[TASK BRIEF]: Pictures in the entries below are to be left out; otherwise, reproduce exactly the lines from the first through the line containing "- [ ] Cloud Run APIの有効化".

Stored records
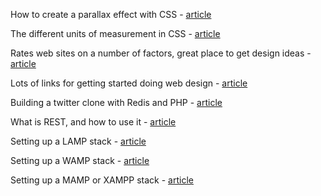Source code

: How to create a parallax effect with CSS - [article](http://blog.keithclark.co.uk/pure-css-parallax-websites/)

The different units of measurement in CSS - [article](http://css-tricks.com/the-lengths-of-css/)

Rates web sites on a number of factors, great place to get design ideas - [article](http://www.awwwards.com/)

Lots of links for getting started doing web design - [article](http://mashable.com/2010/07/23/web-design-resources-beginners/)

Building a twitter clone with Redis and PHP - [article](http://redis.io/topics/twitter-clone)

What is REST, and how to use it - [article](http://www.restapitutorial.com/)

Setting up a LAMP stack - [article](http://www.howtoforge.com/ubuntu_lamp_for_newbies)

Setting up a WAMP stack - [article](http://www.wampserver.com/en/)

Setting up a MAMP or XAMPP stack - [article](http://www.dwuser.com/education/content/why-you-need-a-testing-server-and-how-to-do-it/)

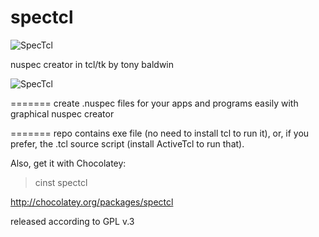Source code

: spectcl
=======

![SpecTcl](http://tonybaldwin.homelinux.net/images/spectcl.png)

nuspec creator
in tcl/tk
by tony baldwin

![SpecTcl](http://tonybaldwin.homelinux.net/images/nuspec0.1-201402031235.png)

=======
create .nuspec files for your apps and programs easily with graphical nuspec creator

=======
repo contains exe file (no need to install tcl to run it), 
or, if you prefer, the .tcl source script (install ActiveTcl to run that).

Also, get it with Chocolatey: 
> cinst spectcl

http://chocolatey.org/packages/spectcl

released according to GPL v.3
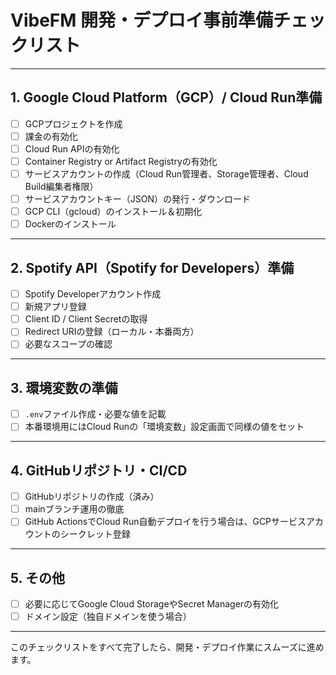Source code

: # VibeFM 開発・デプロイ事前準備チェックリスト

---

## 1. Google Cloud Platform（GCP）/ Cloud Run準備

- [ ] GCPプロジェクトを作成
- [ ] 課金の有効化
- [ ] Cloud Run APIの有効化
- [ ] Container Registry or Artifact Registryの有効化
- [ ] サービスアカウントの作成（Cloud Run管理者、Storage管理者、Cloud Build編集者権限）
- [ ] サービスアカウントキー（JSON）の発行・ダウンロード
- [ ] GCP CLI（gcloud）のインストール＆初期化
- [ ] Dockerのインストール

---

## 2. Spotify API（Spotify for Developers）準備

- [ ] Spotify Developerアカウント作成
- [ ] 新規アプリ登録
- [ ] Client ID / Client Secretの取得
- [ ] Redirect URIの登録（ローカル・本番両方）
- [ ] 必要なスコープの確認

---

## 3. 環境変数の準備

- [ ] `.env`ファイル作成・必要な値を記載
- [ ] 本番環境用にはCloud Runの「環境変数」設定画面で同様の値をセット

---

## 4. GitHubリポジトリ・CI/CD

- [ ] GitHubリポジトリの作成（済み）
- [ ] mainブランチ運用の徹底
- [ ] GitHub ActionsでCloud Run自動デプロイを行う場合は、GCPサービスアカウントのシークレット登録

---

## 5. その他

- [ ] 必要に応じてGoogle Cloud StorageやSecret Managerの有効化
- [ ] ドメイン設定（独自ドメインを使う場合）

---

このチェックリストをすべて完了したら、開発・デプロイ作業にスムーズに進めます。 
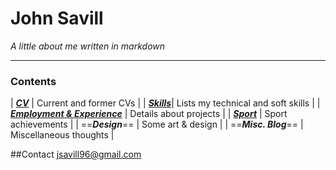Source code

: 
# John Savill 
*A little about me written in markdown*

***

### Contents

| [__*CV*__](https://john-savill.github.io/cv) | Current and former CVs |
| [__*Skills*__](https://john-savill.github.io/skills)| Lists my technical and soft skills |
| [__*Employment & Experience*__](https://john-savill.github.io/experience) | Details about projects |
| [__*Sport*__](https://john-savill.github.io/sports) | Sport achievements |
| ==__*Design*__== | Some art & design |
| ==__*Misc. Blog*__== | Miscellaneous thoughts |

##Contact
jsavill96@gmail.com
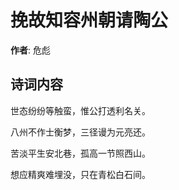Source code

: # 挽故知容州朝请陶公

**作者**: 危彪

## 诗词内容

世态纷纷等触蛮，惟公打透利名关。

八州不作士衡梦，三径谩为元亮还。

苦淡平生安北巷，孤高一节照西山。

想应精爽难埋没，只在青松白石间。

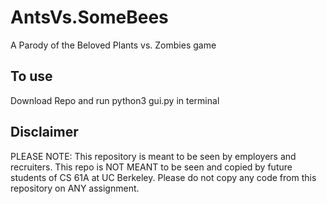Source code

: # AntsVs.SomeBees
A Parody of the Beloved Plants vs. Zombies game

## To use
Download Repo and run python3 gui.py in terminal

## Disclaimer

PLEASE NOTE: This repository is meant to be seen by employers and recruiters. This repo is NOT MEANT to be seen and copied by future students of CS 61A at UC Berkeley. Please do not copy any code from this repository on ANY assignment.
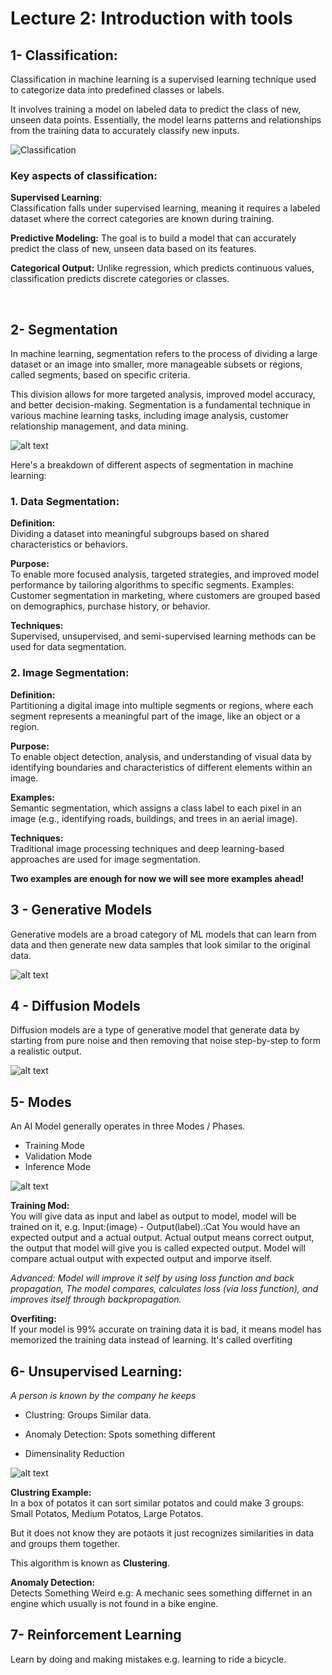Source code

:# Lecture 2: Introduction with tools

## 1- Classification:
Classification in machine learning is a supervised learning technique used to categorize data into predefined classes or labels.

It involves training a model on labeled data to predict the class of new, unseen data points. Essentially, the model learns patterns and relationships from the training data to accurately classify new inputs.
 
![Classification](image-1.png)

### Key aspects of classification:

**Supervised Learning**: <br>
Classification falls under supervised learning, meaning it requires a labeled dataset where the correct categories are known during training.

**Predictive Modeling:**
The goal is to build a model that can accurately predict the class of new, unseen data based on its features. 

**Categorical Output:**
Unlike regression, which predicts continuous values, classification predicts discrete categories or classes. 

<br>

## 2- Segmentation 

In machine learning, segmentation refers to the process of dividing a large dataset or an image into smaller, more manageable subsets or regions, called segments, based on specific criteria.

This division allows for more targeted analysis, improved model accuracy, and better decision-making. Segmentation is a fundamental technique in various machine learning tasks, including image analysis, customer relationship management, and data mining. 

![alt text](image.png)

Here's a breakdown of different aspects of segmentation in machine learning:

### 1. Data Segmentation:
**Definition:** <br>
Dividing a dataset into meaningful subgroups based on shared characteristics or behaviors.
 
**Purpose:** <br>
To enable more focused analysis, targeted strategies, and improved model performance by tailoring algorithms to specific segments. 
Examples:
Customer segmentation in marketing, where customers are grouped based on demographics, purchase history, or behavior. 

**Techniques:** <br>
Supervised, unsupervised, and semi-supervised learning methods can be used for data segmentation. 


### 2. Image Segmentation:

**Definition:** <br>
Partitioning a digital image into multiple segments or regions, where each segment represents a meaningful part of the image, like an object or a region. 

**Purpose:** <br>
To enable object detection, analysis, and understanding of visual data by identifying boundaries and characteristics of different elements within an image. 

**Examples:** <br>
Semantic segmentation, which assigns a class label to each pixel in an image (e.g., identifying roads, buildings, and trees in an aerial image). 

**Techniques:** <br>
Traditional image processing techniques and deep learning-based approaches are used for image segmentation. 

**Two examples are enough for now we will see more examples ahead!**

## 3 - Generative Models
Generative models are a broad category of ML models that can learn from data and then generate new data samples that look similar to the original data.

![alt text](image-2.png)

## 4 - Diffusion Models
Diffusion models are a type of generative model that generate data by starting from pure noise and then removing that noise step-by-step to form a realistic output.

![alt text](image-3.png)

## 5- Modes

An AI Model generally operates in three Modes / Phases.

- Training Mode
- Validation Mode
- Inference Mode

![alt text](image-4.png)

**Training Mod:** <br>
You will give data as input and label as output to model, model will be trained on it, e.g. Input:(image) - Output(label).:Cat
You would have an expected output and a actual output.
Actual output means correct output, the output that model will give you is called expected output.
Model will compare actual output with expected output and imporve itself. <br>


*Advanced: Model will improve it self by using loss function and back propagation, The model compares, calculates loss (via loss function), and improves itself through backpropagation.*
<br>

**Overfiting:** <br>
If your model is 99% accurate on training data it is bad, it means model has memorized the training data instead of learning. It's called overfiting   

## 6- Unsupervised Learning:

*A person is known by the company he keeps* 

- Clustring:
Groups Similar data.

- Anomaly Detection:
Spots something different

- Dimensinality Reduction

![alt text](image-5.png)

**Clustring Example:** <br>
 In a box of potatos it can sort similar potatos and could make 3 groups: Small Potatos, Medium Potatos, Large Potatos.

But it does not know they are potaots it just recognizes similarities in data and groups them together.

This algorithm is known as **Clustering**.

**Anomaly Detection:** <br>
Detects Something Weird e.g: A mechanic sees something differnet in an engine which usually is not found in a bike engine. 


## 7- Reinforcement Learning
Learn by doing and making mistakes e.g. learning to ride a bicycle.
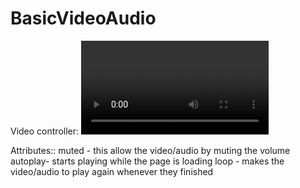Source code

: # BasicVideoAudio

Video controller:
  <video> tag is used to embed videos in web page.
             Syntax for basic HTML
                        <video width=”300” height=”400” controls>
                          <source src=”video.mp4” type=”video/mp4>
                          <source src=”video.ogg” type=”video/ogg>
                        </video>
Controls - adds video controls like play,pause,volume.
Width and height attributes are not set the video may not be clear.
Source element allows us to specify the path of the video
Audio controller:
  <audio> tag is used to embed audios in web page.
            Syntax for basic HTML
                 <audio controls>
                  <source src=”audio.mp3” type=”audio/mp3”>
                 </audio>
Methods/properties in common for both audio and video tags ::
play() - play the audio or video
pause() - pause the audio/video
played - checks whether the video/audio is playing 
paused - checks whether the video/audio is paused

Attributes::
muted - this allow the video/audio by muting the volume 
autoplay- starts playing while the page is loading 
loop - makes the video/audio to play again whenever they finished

[SOLUTION BELOW]:
Source code

: How to create a parallax effect with CSS - [article](http://blog.keithclark.co.uk/pure-css-parallax-websites/)

The different units of measurement in CSS - [article](http://css-tricks.com/the-lengths-of-css/)

Rates web sites on a number of factors, great place to get design ideas - [article](http://www.awwwards.com/)

Lots of links for getting started doing web design - [article](http://mashable.com/2010/07/23/web-design-resources-beginners/)

Building a twitter clone with Redis and PHP - [article](http://redis.io/topics/twitter-clone)

What is REST, and how to use it - [article](http://www.restapitutorial.com/)

Setting up a LAMP stack - [article](http://www.howtoforge.com/ubuntu_lamp_for_newbies)

Setting up a WAMP stack - [article](http://www.wampserver.com/en/)

Setting up a MAMP or XAMPP stack - [article](http://www.dwuser.com/education/content/why-you-need-a-testing-server-and-how-to-do-it/)

Source code

: spectcl
=======

![SpecTcl](http://tonybaldwin.homelinux.net/images/spectcl.png)

nuspec creator
in tcl/tk
by tony baldwin

![SpecTcl](http://tonybaldwin.homelinux.net/images/nuspec0.1-201402031235.png)

=======
create .nuspec files for your apps and programs easily with graphical nuspec creator

=======
repo contains exe file (no need to install tcl to run it), 
or, if you prefer, the .tcl source script (install ActiveTcl to run that).

Also, get it with Chocolatey: 
> cinst spectcl

http://chocolatey.org/packages/spectcl

released according to GPL v.3
Source code

: # VibeFM 開発・デプロイ事前準備チェックリスト

---

## 1. Google Cloud Platform（GCP）/ Cloud Run準備

- [ ] GCPプロジェクトを作成
- [ ] 課金の有効化
- [ ] Cloud Run APIの有効化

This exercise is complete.